Haha, Lily and Izzie both sass back at us. My dad got in a growling match with Lily one night where Lily would bark and my dad would gruff back and it went on and one as each got a little quieter until it was just a little "brruff" from both of them. LOL
Water bottle.....spray bottles dont do anything! Lance just thinks when you squirt a spray bottle it is for him to take a drink, lol. Water bottles do work. Gets their attention. I just used that water bottle on him when I took him for a walk, two dogs were across the street, and he goes crazy cause he wants to play so bad, but not at the expense of losing my hand, so without thinking I grabbed the water bottle and gave him a squirt...out of a 25 oz. bottle, it got his attention and distracted him, Yeah!

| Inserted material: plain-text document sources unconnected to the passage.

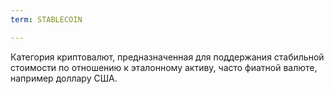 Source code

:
 ```yaml
---
term: STABLECOIN

---
```

Категория криптовалют, предназначенная для поддержания стабильной стоимости по отношению к эталонному активу, часто фиатной валюте, например доллару США. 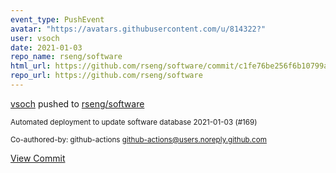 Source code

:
 ```yaml
---
event_type: PushEvent
avatar: "https://avatars.githubusercontent.com/u/814322?"
user: vsoch
date: 2021-01-03
repo_name: rseng/software
html_url: https://github.com/rseng/software/commit/c1fe76be256f6b10799a9184c6172110f8e67116
repo_url: https://github.com/rseng/software
---
```


<a href='https://github.com/vsoch' target='_blank'>vsoch</a> pushed to <a href='https://github.com/rseng/software' target='_blank'>rseng/software</a>

<small>Automated deployment to update software database 2021-01-03 (#169)

Co-authored-by: github-actions <github-actions@users.noreply.github.com></small>

<a href='https://github.com/rseng/software/commit/c1fe76be256f6b10799a9184c6172110f8e67116' target='_blank'>View Commit</a> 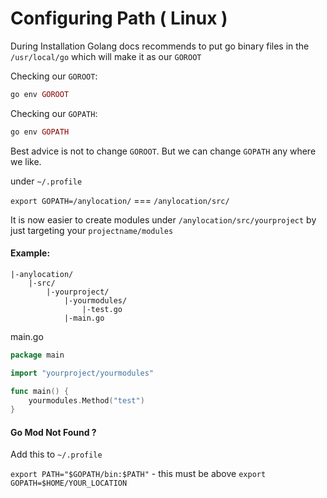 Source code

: # Configuring Path ( Linux )

During Installation Golang docs recommends to put go binary files in the `/usr/local/go` which will make it as our `GOROOT`

Checking our `GOROOT`:

```php
go env GOROOT
```

Checking our `GOPATH`:

```php
go env GOPATH
```

Best advice is not to change `GOROOT`. But we can change `GOPATH` any where we like.

under `~/.profile`

`export GOPATH=/anylocation/` === `/anylocation/src/`

It is now easier to create modules under `/anylocation/src/yourproject` by just targeting your `projectname/modules`


#### Example:

```
|-anylocation/
	|-src/
		|-yourproject/
			|-yourmodules/
				|-test.go
			|-main.go
```

main.go
```go
package main

import "yourproject/yourmodules"

func main() {
	yourmodules.Method("test")
}
```

#### Go Mod Not Found ?

Add this to `~/.profile`

`export PATH="$GOPATH/bin:$PATH"` - this must be above `export GOPATH=$HOME/YOUR_LOCATION`
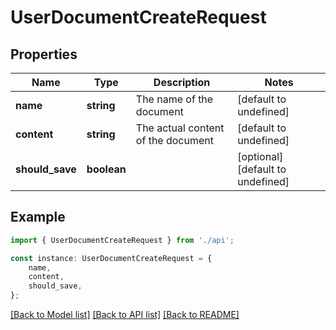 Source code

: # UserDocumentCreateRequest


## Properties

Name | Type | Description | Notes
------------ | ------------- | ------------- | -------------
**name** | **string** | The name of the document | [default to undefined]
**content** | **string** | The actual content of the document | [default to undefined]
**should_save** | **boolean** |  | [optional] [default to undefined]

## Example

```typescript
import { UserDocumentCreateRequest } from './api';

const instance: UserDocumentCreateRequest = {
    name,
    content,
    should_save,
};
```

[[Back to Model list]](../README.md#documentation-for-models) [[Back to API list]](../README.md#documentation-for-api-endpoints) [[Back to README]](../README.md)
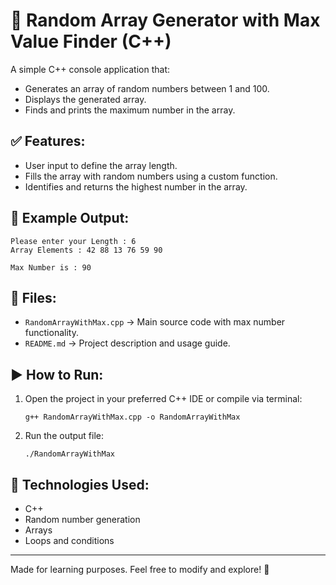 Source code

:
# 🔢 Random Array Generator with Max Value Finder (C++)

A simple C++ console application that:
- Generates an array of random numbers between 1 and 100.
- Displays the generated array.
- Finds and prints the maximum number in the array.

## ✅ Features:
- User input to define the array length.
- Fills the array with random numbers using a custom function.
- Identifies and returns the highest number in the array.

## 🧪 Example Output:
```
Please enter your Length : 6
Array Elements : 42 88 13 76 59 90 

Max Number is : 90
```

## 📂 Files:
- `RandomArrayWithMax.cpp` → Main source code with max number functionality.
- `README.md` → Project description and usage guide.

## ▶️ How to Run:
1. Open the project in your preferred C++ IDE or compile via terminal:
   ```
   g++ RandomArrayWithMax.cpp -o RandomArrayWithMax
   ```
2. Run the output file:
   ```
   ./RandomArrayWithMax
   ```

## 🧠 Technologies Used:
- C++
- Random number generation
- Arrays
- Loops and conditions

---

Made for learning purposes. Feel free to modify and explore! 🚀

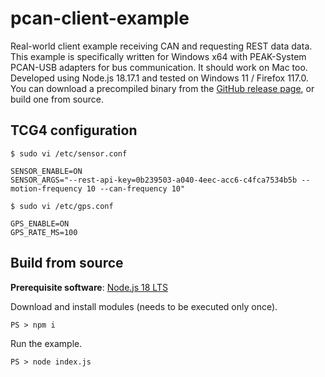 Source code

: # pcan-client-example

Real-world client example receiving CAN and requesting REST data data. This example is specifically written for Windows x64 with PEAK-System PCAN-USB adapters for bus communication. It should work on Mac too. Developed using Node.js 18.17.1 and tested on Windows 11 / Firefox 117.0. You can download a precompiled binary from the [GitHub release page](https://github.com/vuhuy/tcg4-sensor/releases), or build one from source. 

## TCG4 configuration

```shell
$ sudo vi /etc/sensor.conf
```
```
SENSOR_ENABLE=ON
SENSOR_ARGS="--rest-api-key=0b239503-a040-4eec-acc6-c4fca7534b5b --motion-frequency 10 --can-frequency 10"
```

```shell
$ sudo vi /etc/gps.conf
```
```
GPS_ENABLE=ON
GPS_RATE_MS=100
```

## Build from source

**Prerequisite software**: [Node.js 18 LTS](https://nodejs.org/en/download)

Download and install modules (needs to be executed only once).

```shell
PS > npm i
```

Run the example.

```shell
PS > node index.js
```
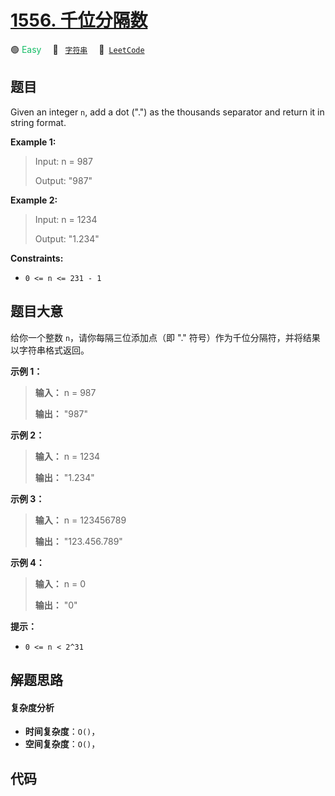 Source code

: # [1556. 千位分隔数](https://leetcode.com/problems/thousand-separator)

🟢 <font color=#15bd66>Easy</font>&emsp; 🔖&ensp; [`字符串`](/leetcode/outline/tag/string.md)&emsp; 🔗&ensp;[`LeetCode`](https://leetcode.com/problems/thousand-separator)


## 题目

Given an integer `n`, add a dot (".") as the thousands separator and return it
in string format.



**Example 1:**

> Input: n = 987
> 
> Output: "987"

**Example 2:**

> Input: n = 1234
> 
> Output: "1.234"

**Constraints:**

  * `0 <= n <= 231 - 1`


## 题目大意

给你一个整数 `n`，请你每隔三位添加点（即 "." 符号）作为千位分隔符，并将结果以字符串格式返回。



**示例 1：**

> 
> 
> 
> 
> 
> **输入：** n = 987
> 
> **输出：** "987"
> 
> 

**示例 2：**

> 
> 
> 
> 
> 
> **输入：** n = 1234
> 
> **输出：** "1.234"
> 
> 

**示例 3：**

> 
> 
> 
> 
> 
> **输入：** n = 123456789
> 
> **输出：** "123.456.789"
> 
> 

**示例 4：**

> 
> 
> 
> 
> 
> **输入：** n = 0
> 
> **输出：** "0"
> 
> 



**提示：**

  * `0 <= n < 2^31`


## 解题思路

#### 复杂度分析

- **时间复杂度**：`O()`，
- **空间复杂度**：`O()`，

## 代码

```javascript

``` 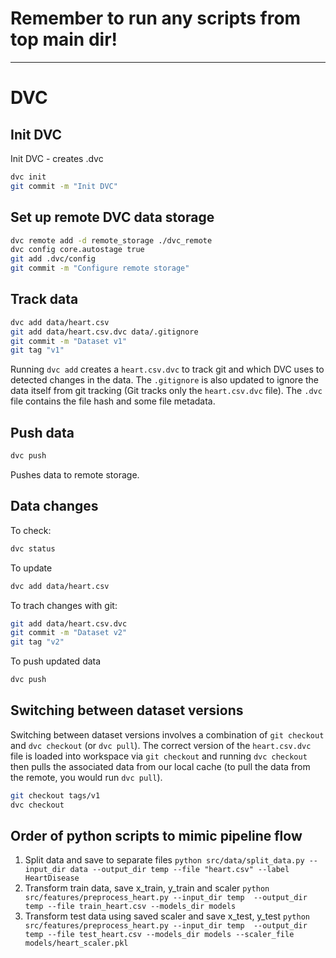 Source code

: # Remember to run any scripts from top main dir!
---
# DVC
## Init DVC
Init DVC - creates .dvc

```bash
dvc init
git commit -m "Init DVC"
```

## Set up remote DVC data storage

```bash
dvc remote add -d remote_storage ./dvc_remote
dvc config core.autostage true
git add .dvc/config
git commit -m "Configure remote storage"
```

## Track data

```bash
dvc add data/heart.csv
git add data/heart.csv.dvc data/.gitignore
git commit -m "Dataset v1"
git tag "v1"
```
Running `dvc add` creates a `heart.csv.dvc` to track git and which DVC uses to detected changes in the data. The `.gitignore` is also updated to ignore the data itself from git tracking (Git tracks only the `heart.csv.dvc` file). The `.dvc` file contains the file hash and some file metadata.

## Push data

```bash
dvc push
```
Pushes data to remote storage.

## Data changes

To check:
```bash
dvc status
```

To update
```bash
dvc add data/heart.csv
```

To trach changes with git:
```bash
git add data/heart.csv.dvc
git commit -m "Dataset v2"
git tag "v2"
```

To push updated data
```bash
dvc push
```

## Switching between dataset versions
Switching between dataset versions involves a combination of `git checkout` and `dvc checkout` (or `dvc pull`). The correct version of the `heart.csv.dvc` file is loaded into workspace via `git checkout` and running `dvc checkout` then pulls the associated data from our local cache (to pull the data from the remote, you would run `dvc pull`).
```bash
git checkout tags/v1 
dvc checkout
```

## Order of python scripts to mimic pipeline flow
1. Split data and save to separate files
`python src/data/split_data.py --input_dir data --output_dir temp --file "heart.csv" --label HeartDisease`
2. Transform train data, save x_train, y_train and scaler
`python src/features/preprocess_heart.py --input_dir temp  --output_dir temp --file train_heart.csv --models_dir models`
3. Transform test data using saved scaler and save x_test, y_test
`python src/features/preprocess_heart.py --input_dir temp  --output_dir temp --file test_heart.csv --models_dir models --scaler_file models/heart_scaler.pkl` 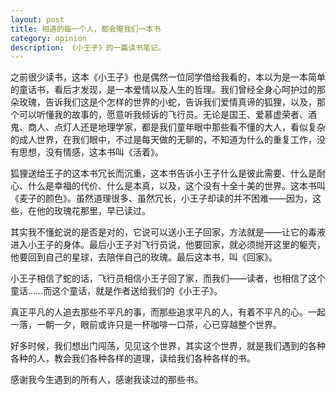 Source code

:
 ```yaml
---
layout: post
title: 相遇的每一个人，都会赠我们一本书
category: opinion
description: 《小王子》的一篇读书笔记。
---
```


之前很少读书，这本《小王子》也是偶然一位同学借给我看的，本以为是一本简单的童话书，看后才发现，是一本爱情以及人生的哲理。我们曾经全身心呵护过的那朵玫瑰，告诉我们这是个怎样的世界的小蛇，告诉我们爱情真谛的狐狸，以及，那个可以听懂我的故事的，愿意听我倾诉的飞行员。无论是国王、爱慕虚荣者、酒鬼、商人、点灯人还是地理学家，都是我们童年眼中那些看不懂的大人，看似复杂的成人世界，在我们眼中，不过是每天做的无聊的，不知道为什么的重复工作，没有思想，没有情感，这本书叫《活着》。 

狐狸送给王子的这本书冗长而沉重，这本书告诉小王子什么是彼此需要、什么是耐心、什么是幸福的代价、什么是本真，以及，这个没有十全十美的世界。这本书叫《麦子的颜色》。虽然道理很多、虽然冗长，小王子却读的并不困难——因为，这些，在他的玫瑰花那里，早已读过。 

其实我不懂蛇说的是否是对的，它说可以送小王子回家，方法就是——让它的毒液进入小王子的身体。最后小王子对飞行员说，他要回家，就必须抛开这里的躯壳，他要回到自己的星球，去陪伴自己的玫瑰。最后这本书，叫《回家》。 

小王子相信了蛇的话，飞行员相信小王子回了家，而我们——读者，也相信了这个童话……而这个童话，就是作者送给我们的《小王子》。 

真正平凡的人追去那些不平凡的事，而那些追求平凡的人，有着不平凡的心。一起一落，一朝一夕，眼前或许只是一杯咖啡一口茶，心已穿越整个世界。 

好多时候，我们想出门闯荡，见见这个世界，其实这个世界，就是我们遇到的各种各种的人，教会我们各种各样的道理，读给我们各种各样的书。

感谢我今生遇到的所有人，感谢我读过的那些书。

From that day on I never leave the house without it! Water bottles unfortunately are too messy for inside the house, darn!
bunni likes to sit perched on a little foot couch my mom placed for her so she can look outside the window and bark at things. We've taught her to do a quiet bark. We say "whisper" or "how" (that's what it sounds like) and she'll do her little "how" whisper bark.
it's worked so far when she's too loud...if all else fails, we yell "muzzle!" and she gets real quiet.
Whenever my pup would bark at another dog (he only barks at dogs), I would turn him around (away from the "cause" of the barking) and put him between my legs and hold him there for 30 seconds. I kept doing that and would do that the instant he barked. I think he got the message and it has really cut his barking down a lot.